When a South African taxpayer wishes to relocate to another country, it is important that they formally cease their tax residency with SARS. The burden of proof is on the taxpayer to confirm with SARS that they are no longer ordinarily resident in SA. If this is not done, the taxpayer is still treated as a South African tax resident, remaining subject to tax on worldwide income.

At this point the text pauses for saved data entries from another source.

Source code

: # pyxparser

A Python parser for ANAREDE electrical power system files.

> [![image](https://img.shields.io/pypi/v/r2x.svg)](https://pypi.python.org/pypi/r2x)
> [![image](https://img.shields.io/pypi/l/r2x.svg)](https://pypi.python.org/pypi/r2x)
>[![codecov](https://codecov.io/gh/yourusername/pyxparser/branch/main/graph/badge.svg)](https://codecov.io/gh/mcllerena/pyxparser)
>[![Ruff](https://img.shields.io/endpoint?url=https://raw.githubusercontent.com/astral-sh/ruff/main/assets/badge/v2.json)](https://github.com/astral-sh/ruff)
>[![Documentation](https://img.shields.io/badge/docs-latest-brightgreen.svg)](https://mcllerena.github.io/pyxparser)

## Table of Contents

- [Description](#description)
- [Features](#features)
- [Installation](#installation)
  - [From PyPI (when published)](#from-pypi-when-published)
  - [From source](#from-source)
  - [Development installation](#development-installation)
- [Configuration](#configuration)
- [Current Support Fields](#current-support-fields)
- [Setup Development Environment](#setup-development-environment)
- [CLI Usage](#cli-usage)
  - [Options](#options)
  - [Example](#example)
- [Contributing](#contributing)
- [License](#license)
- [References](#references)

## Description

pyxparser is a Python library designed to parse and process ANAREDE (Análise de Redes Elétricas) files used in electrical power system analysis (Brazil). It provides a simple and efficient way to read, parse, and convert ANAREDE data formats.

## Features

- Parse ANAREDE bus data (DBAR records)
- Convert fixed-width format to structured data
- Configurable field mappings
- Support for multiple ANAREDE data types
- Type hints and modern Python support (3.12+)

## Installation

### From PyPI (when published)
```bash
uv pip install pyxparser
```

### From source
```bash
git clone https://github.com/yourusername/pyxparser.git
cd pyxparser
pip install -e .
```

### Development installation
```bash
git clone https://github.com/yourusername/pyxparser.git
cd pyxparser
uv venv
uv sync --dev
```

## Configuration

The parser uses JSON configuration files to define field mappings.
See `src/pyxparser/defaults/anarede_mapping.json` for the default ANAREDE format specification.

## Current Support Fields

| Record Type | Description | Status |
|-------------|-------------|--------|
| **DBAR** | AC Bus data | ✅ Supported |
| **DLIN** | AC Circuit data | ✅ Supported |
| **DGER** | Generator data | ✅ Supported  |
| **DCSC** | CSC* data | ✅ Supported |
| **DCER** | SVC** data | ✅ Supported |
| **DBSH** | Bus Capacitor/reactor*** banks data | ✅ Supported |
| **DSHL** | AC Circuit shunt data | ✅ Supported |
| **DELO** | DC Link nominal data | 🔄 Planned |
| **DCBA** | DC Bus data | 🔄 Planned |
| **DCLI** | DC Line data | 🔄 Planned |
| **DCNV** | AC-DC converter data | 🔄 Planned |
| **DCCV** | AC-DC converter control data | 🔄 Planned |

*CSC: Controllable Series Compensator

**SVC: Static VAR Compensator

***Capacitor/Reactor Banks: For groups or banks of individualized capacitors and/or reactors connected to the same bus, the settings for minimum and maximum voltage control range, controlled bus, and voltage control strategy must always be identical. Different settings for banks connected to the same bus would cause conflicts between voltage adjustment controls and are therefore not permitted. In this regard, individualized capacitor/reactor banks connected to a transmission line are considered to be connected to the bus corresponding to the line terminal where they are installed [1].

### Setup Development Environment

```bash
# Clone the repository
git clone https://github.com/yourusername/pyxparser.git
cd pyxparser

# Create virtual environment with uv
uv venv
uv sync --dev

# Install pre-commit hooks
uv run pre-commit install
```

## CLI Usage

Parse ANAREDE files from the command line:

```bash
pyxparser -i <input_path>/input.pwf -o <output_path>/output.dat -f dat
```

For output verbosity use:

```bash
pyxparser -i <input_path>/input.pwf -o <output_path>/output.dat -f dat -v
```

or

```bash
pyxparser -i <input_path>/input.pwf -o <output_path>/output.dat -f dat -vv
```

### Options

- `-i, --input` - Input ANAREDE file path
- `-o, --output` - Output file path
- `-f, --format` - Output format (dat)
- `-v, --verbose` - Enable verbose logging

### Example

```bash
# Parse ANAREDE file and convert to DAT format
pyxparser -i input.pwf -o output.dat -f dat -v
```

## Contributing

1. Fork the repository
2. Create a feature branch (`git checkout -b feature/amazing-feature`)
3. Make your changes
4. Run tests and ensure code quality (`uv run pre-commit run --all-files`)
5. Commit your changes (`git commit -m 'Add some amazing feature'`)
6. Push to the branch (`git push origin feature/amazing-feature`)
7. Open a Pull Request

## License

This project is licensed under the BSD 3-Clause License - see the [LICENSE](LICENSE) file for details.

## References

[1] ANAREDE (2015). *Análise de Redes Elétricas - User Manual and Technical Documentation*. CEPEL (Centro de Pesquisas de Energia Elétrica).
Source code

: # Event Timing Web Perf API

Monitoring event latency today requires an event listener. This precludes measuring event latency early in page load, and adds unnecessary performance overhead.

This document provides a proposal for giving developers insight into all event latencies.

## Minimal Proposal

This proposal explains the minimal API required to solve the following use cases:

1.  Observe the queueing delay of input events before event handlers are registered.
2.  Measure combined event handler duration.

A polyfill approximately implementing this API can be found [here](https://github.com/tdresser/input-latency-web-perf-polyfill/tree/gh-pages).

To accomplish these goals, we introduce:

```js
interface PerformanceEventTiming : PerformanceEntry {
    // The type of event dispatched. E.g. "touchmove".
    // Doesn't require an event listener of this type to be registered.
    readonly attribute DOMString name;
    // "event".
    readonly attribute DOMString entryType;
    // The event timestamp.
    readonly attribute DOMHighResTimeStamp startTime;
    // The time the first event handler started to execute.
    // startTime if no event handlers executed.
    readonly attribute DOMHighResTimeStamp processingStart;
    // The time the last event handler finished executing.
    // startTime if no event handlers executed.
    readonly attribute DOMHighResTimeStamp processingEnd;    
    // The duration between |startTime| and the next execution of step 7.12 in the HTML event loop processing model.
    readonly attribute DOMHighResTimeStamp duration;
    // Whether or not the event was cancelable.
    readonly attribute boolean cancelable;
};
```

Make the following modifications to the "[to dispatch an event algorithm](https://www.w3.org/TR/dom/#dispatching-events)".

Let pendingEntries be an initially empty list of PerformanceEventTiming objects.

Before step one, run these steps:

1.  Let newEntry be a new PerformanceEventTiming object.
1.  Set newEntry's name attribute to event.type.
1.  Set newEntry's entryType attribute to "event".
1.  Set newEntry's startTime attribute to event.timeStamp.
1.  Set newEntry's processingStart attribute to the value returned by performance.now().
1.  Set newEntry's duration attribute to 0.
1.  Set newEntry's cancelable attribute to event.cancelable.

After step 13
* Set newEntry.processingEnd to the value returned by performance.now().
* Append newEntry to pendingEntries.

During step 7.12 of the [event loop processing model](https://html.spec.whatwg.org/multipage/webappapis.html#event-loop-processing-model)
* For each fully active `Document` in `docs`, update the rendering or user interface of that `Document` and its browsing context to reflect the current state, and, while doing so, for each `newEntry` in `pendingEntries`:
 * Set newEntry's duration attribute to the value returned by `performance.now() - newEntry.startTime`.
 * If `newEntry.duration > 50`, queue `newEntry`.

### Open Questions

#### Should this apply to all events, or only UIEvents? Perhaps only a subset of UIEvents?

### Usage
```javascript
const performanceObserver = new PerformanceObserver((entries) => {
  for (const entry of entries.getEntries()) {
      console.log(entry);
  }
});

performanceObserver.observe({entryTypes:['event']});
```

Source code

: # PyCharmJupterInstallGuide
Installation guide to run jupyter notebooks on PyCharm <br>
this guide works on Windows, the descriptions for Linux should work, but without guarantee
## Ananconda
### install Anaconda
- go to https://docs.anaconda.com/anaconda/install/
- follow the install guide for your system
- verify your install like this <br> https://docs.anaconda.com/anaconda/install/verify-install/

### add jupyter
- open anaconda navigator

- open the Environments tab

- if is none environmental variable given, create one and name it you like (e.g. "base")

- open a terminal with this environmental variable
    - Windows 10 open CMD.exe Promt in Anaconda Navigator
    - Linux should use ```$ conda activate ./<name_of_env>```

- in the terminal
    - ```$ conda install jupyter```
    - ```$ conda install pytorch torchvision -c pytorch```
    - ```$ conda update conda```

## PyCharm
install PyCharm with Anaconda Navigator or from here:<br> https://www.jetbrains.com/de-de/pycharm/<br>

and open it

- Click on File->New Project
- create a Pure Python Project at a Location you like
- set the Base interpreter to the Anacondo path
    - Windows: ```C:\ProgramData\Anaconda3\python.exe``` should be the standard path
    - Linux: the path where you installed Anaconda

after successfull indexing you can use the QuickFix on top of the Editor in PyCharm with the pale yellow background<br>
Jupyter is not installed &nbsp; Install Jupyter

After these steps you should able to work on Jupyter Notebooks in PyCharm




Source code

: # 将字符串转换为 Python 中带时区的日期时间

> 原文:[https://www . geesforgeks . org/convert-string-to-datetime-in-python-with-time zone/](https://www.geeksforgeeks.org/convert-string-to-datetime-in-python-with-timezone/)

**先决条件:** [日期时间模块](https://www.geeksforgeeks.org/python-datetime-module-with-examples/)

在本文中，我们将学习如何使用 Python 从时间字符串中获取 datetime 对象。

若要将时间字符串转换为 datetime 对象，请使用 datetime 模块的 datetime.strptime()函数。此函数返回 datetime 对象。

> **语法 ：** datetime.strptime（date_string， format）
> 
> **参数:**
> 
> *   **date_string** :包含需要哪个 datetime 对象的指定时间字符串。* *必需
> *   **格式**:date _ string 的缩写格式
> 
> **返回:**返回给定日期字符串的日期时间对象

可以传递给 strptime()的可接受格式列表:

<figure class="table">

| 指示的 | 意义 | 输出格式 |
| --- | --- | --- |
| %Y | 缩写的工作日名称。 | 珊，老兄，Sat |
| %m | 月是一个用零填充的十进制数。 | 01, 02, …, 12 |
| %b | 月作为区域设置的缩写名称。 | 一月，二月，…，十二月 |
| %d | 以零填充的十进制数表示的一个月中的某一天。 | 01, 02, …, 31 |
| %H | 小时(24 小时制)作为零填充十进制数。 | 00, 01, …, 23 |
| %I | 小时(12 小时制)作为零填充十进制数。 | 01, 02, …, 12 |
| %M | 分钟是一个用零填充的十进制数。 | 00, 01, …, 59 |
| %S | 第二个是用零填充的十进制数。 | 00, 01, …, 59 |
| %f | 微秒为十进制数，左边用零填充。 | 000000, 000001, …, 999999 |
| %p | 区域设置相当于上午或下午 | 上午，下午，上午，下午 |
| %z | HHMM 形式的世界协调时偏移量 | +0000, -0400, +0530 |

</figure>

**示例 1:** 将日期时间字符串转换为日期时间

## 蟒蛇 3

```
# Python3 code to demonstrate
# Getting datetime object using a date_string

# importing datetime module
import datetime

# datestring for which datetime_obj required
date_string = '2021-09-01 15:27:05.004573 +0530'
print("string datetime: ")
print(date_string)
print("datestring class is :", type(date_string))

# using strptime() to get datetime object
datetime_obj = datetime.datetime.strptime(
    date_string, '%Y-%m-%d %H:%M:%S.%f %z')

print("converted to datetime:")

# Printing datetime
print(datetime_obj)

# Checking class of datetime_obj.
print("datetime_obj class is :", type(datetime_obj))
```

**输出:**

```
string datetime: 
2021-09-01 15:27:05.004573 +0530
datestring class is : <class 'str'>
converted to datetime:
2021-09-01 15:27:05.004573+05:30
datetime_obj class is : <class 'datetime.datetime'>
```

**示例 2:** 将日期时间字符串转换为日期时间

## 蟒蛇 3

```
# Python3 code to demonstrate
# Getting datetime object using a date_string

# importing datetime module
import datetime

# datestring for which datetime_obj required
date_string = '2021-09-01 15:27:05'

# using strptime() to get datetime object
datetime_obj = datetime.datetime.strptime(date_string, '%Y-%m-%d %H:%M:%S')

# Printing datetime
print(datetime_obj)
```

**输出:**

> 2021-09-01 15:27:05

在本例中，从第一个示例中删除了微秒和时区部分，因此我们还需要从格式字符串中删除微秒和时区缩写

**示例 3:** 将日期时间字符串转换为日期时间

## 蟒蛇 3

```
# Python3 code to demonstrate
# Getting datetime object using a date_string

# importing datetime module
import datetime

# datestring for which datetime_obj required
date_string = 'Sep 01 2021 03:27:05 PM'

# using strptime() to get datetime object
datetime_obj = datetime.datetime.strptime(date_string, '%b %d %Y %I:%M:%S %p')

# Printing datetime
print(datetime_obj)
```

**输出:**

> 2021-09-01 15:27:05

What Options Do Expats Have?
Expats will generally have a range of options available to them in mitigating or nullifying South African tax liability on their foreign income, or other foreign-sourced amounts. While it is difficult to cover all potential avenues for tax planning, the most common approaches can be summarised as follows:
- Remain a South African tax resident, declare foreign income to SARS, and claim up to R1.25 million exemption for employment income earned in relation to workdays spent outside South Africa; or
- Cease to be a South African tax resident, which can be done either on the basis of –
- the taxpayer’s intention to permanently live outside of SA thereafter, in terms of the domestic tests for tax residency (as mentioned above); or
- an intention to permanently return to SA in the future, provided the country in which the taxpayer is living, with which SA has a Double Tax Agreement (“DTA”) also treats them as a tax resident under its domestic tax laws.
It is crucial that individuals who plan on relocating to another country, whether this is on a temporary or permanent basis, ensure optimal planning from a tax perspective to avoid any double taxation or unnecessary tax liability in either country.
The Crux of It All
The first consideration in relation to expat tax is their intention – whether they wish to cease their tax residency permanently through financial emigration or temporally via a DTA.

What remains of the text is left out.